_WHAT IS REQUIRED_: Transcribe the full listing with no word altered.
----- STORED DATA -----
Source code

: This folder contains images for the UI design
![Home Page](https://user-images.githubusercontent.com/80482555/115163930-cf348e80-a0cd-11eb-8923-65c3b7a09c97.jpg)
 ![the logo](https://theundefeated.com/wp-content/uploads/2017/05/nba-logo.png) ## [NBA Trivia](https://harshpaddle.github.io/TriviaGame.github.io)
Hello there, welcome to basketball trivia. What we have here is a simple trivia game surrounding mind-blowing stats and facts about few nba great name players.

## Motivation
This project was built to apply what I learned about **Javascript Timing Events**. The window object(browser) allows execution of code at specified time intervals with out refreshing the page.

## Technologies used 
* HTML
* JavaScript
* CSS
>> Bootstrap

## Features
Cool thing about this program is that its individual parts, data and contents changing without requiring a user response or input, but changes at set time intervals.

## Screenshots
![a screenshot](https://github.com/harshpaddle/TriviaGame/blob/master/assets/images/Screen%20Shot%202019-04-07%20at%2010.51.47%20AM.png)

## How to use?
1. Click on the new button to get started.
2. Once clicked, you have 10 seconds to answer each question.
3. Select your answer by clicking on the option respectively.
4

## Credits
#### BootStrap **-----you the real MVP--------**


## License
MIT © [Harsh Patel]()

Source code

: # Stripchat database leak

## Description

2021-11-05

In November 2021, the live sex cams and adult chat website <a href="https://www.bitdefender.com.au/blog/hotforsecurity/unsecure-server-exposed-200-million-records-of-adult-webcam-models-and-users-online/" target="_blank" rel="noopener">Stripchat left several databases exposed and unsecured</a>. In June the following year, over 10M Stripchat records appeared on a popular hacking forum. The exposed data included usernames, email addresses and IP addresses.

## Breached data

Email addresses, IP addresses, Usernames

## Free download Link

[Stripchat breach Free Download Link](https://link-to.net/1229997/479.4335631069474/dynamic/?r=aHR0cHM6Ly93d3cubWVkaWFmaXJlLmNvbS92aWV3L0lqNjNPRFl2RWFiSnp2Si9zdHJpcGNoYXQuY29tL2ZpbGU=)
-----
_RESULT BELOW_:
Source code

: This folder contains images for the UI design
![Home Page](https://user-images.githubusercontent.com/80482555/115163930-cf348e80-a0cd-11eb-8923-65c3b7a09c97.jpg)
 ![the logo](https://theundefeated.com/wp-content/uploads/2017/05/nba-logo.png) ## [NBA Trivia](https://harshpaddle.github.io/TriviaGame.github.io)
Hello there, welcome to basketball trivia. What we have here is a simple trivia game surrounding mind-blowing stats and facts about few nba great name players.

## Motivation
This project was built to apply what I learned about **Javascript Timing Events**. The window object(browser) allows execution of code at specified time intervals with out refreshing the page.

## Technologies used 
* HTML
* JavaScript
* CSS
>> Bootstrap

## Features
Cool thing about this program is that its individual parts, data and contents changing without requiring a user response or input, but changes at set time intervals.

## Screenshots
![a screenshot](https://github.com/harshpaddle/TriviaGame/blob/master/assets/images/Screen%20Shot%202019-04-07%20at%2010.51.47%20AM.png)

## How to use?
1. Click on the new button to get started.
2. Once clicked, you have 10 seconds to answer each question.
3. Select your answer by clicking on the option respectively.
4

## Credits
#### BootStrap **-----you the real MVP--------**


## License
MIT © [Harsh Patel]()

Source code

: # Stripchat database leak

## Description

2021-11-05

In November 2021, the live sex cams and adult chat website <a href="https://www.bitdefender.com.au/blog/hotforsecurity/unsecure-server-exposed-200-million-records-of-adult-webcam-models-and-users-online/" target="_blank" rel="noopener">Stripchat left several databases exposed and unsecured</a>. In June the following year, over 10M Stripchat records appeared on a popular hacking forum. The exposed data included usernames, email addresses and IP addresses.

## Breached data

Email addresses, IP addresses, Usernames

## Free download Link

[Stripchat breach Free Download Link](https://link-to.net/1229997/479.4335631069474/dynamic/?r=aHR0cHM6Ly93d3cubWVkaWFmaXJlLmNvbS92aWV3L0lqNjNPRFl2RWFiSnp2Si9zdHJpcGNoYXQuY29tL2ZpbGU=)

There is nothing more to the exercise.